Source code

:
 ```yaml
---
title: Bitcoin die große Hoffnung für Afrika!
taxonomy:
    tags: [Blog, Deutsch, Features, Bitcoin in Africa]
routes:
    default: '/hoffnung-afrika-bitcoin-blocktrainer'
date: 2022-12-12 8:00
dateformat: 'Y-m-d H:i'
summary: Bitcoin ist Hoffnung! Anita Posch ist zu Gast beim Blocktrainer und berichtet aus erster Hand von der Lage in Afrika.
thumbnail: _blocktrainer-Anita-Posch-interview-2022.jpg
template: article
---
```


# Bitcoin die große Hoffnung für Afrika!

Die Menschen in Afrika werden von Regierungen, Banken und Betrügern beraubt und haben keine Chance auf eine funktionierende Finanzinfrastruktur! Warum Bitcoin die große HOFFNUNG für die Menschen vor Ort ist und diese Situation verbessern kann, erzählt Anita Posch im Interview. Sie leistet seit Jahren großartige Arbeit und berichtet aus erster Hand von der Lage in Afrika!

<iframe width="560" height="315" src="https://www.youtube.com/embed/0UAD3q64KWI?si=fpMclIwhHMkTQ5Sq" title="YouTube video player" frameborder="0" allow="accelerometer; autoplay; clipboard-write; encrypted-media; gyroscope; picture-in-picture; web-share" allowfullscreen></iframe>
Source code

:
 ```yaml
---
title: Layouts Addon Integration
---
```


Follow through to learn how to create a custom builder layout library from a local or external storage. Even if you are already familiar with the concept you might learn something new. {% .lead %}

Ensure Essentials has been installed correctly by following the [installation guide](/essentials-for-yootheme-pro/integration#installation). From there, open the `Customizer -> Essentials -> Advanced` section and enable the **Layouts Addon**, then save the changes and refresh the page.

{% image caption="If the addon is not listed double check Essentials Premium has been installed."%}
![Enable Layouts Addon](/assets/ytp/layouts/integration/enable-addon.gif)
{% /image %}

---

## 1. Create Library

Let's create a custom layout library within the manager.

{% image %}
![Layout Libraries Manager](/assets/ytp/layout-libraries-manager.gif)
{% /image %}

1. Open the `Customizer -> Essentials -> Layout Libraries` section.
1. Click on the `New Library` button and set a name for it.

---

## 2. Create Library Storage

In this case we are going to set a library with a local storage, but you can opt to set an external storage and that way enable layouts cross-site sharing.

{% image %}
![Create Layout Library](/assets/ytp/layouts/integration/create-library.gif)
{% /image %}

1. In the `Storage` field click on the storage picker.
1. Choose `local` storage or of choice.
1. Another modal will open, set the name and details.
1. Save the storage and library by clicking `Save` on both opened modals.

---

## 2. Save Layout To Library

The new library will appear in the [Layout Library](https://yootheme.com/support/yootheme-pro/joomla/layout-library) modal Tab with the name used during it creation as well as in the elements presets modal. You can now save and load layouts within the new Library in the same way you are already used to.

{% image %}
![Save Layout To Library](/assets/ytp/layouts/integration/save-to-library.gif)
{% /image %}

* * *

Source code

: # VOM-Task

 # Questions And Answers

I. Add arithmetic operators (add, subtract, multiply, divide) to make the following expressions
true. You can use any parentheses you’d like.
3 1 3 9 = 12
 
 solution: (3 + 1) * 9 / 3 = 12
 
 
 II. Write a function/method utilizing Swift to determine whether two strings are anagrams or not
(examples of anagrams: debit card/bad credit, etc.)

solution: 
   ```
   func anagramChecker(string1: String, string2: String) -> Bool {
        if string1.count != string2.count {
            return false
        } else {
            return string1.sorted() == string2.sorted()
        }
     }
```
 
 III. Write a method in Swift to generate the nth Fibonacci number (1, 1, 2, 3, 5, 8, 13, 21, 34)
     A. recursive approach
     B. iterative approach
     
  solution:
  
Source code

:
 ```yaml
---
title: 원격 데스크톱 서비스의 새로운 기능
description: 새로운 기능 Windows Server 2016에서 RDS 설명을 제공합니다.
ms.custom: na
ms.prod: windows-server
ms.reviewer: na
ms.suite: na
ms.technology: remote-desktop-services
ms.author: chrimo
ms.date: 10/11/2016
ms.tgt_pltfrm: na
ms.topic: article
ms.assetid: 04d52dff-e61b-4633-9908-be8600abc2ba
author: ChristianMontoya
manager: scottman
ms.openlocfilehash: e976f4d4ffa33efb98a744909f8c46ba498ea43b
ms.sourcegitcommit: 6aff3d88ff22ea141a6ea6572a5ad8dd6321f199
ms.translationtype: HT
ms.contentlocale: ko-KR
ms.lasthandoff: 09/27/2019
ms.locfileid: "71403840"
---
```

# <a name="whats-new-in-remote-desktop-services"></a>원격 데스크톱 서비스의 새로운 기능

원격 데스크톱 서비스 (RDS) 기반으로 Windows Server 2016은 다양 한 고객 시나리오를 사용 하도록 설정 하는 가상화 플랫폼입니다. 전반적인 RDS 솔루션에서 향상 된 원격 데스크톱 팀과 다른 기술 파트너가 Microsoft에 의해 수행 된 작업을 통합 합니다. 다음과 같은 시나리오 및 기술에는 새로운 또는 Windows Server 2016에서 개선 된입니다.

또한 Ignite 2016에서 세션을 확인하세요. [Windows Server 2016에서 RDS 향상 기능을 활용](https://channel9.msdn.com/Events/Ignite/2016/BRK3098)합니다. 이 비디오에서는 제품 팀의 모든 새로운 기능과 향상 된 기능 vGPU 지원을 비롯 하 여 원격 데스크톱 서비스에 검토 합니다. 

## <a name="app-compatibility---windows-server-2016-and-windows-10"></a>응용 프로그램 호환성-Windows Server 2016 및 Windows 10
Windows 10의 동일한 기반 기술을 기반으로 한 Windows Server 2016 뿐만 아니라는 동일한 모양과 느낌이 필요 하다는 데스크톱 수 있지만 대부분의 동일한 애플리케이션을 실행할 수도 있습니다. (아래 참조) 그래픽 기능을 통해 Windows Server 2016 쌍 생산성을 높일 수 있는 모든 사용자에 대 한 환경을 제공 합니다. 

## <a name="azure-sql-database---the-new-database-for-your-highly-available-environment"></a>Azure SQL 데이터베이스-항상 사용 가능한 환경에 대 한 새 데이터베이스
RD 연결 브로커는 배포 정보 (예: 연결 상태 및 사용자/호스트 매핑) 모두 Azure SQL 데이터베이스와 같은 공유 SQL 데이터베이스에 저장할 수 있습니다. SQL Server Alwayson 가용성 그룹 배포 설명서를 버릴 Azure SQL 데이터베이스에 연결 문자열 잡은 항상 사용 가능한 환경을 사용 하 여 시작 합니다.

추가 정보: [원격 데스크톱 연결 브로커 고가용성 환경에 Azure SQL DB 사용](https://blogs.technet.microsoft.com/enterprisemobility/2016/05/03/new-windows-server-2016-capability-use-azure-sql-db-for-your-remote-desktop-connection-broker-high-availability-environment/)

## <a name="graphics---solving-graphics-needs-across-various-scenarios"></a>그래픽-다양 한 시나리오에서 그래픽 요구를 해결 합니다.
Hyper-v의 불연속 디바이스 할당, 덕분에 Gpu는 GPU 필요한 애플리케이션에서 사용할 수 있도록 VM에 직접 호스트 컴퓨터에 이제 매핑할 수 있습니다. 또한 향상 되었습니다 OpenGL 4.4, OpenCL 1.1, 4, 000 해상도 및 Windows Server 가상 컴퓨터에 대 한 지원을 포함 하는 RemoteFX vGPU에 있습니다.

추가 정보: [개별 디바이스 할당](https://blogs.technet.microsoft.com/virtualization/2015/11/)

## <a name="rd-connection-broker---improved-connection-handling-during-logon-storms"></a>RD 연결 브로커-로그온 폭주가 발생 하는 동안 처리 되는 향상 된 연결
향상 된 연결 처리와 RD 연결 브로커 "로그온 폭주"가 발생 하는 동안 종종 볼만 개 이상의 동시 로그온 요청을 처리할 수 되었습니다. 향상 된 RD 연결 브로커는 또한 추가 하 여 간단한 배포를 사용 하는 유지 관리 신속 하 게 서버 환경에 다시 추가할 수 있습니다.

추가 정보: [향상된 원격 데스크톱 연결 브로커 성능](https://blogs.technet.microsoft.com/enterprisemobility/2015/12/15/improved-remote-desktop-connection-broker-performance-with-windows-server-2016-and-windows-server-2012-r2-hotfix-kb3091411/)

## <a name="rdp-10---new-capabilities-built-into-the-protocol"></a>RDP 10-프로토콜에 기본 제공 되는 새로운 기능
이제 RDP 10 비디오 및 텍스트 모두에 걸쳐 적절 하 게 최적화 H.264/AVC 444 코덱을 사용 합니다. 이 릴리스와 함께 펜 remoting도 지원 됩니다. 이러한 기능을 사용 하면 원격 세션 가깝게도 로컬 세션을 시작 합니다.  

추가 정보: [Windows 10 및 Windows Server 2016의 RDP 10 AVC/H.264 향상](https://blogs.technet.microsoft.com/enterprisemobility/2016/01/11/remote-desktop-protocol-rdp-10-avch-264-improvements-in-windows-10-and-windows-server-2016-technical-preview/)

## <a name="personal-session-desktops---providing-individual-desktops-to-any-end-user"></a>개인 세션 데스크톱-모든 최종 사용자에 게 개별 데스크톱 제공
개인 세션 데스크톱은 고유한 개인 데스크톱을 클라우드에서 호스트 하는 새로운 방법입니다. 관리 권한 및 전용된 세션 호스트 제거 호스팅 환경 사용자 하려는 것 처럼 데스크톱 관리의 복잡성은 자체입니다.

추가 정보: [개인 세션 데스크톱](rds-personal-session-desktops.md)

* * *

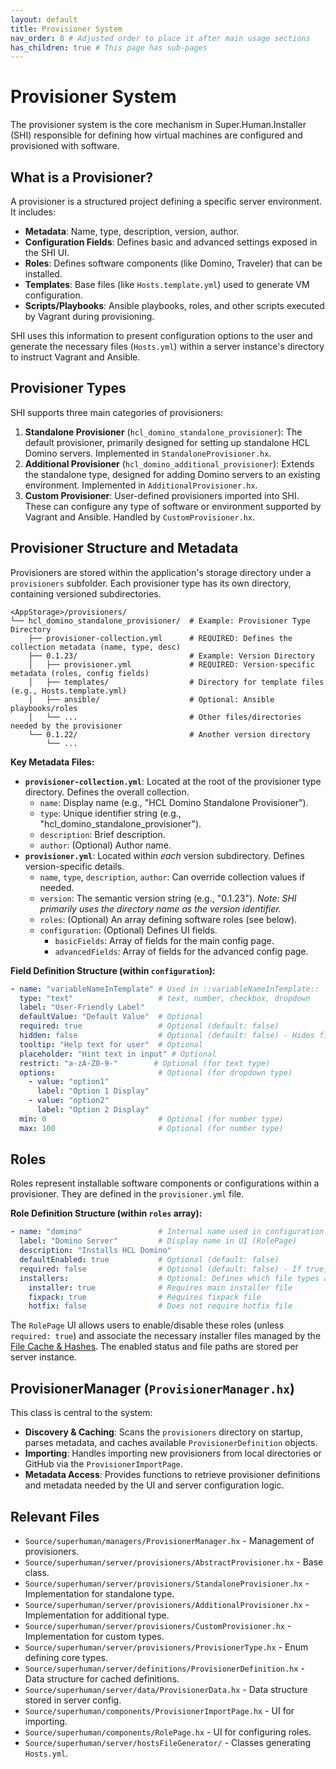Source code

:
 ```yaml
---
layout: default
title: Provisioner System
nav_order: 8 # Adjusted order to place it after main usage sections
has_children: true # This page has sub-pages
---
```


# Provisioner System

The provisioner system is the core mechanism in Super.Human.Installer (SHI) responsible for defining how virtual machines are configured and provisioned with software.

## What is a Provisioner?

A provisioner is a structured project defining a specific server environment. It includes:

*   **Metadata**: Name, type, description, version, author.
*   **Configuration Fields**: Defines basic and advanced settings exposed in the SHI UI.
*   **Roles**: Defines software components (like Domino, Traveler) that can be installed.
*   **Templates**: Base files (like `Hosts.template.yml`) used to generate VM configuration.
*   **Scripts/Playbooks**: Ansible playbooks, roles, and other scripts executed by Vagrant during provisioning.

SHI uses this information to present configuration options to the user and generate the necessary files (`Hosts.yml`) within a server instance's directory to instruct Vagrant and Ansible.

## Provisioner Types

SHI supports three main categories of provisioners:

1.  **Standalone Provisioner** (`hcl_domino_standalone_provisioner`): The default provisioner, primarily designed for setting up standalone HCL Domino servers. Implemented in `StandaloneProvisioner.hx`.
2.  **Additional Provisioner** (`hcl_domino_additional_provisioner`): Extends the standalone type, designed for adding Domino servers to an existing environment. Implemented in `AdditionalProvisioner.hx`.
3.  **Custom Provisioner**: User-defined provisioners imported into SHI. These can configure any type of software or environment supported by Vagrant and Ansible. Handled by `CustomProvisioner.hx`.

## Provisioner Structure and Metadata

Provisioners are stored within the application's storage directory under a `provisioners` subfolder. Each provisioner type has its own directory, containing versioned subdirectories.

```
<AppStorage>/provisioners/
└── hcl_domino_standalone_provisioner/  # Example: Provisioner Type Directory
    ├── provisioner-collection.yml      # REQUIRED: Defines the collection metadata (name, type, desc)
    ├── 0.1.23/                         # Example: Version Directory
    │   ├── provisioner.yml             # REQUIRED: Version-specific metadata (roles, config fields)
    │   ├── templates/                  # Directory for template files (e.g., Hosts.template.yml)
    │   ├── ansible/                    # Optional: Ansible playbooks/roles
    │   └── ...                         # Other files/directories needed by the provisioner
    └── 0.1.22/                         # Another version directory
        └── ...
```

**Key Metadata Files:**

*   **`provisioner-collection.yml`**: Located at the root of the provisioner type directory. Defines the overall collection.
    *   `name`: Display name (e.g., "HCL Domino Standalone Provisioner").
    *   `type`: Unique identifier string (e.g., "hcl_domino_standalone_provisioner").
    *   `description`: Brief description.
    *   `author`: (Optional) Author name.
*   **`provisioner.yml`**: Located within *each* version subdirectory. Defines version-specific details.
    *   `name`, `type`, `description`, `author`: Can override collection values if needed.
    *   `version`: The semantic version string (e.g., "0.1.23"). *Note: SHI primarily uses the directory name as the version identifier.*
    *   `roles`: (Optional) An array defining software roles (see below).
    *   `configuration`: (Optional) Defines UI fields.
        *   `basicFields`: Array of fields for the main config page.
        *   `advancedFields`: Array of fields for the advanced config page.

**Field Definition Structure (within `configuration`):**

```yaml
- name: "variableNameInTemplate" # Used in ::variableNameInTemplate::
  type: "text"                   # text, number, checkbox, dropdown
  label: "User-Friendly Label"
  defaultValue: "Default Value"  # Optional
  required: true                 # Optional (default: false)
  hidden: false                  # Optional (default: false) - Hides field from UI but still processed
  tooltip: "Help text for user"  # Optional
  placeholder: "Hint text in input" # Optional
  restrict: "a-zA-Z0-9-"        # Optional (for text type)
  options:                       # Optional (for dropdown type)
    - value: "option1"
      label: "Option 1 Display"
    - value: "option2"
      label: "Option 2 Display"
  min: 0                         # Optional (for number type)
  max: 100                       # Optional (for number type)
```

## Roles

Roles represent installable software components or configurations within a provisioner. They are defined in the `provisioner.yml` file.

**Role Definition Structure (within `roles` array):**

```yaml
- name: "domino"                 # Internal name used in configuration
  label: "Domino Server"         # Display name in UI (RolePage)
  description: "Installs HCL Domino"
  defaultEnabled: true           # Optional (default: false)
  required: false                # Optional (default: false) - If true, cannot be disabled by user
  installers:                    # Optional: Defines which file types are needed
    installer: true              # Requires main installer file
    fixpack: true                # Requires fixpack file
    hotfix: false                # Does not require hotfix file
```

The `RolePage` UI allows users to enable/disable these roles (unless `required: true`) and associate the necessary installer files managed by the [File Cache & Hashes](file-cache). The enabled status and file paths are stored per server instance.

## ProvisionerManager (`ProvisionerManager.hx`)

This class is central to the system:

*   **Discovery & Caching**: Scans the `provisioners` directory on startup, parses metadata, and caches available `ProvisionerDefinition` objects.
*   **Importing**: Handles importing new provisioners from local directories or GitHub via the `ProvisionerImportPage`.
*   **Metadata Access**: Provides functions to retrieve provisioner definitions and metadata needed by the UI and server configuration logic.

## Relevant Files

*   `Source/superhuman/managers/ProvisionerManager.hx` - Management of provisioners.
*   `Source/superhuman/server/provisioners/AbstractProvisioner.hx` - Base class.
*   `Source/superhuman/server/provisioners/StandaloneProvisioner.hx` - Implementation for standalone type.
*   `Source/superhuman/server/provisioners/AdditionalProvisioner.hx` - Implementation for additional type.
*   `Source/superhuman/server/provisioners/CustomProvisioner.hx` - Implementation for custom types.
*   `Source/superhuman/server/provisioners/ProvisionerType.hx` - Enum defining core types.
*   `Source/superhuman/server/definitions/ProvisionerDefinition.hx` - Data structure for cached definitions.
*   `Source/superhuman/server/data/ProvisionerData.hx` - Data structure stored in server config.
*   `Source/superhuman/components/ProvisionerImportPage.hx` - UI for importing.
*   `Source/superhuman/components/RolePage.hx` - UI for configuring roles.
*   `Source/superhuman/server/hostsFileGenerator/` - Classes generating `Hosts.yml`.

WORK REQUEST:
Match on "CustomProvisioner" and copy out every line of the entries that contains it.

ANSWER FOR THIS EXERCISE:
3.  **Custom Provisioner**: User-defined provisioners imported into SHI. These can configure any type of software or environment supported by Vagrant and Ansible. Handled by `CustomProvisioner.hx`.
*   `Source/superhuman/server/provisioners/CustomProvisioner.hx` - Implementation for custom types.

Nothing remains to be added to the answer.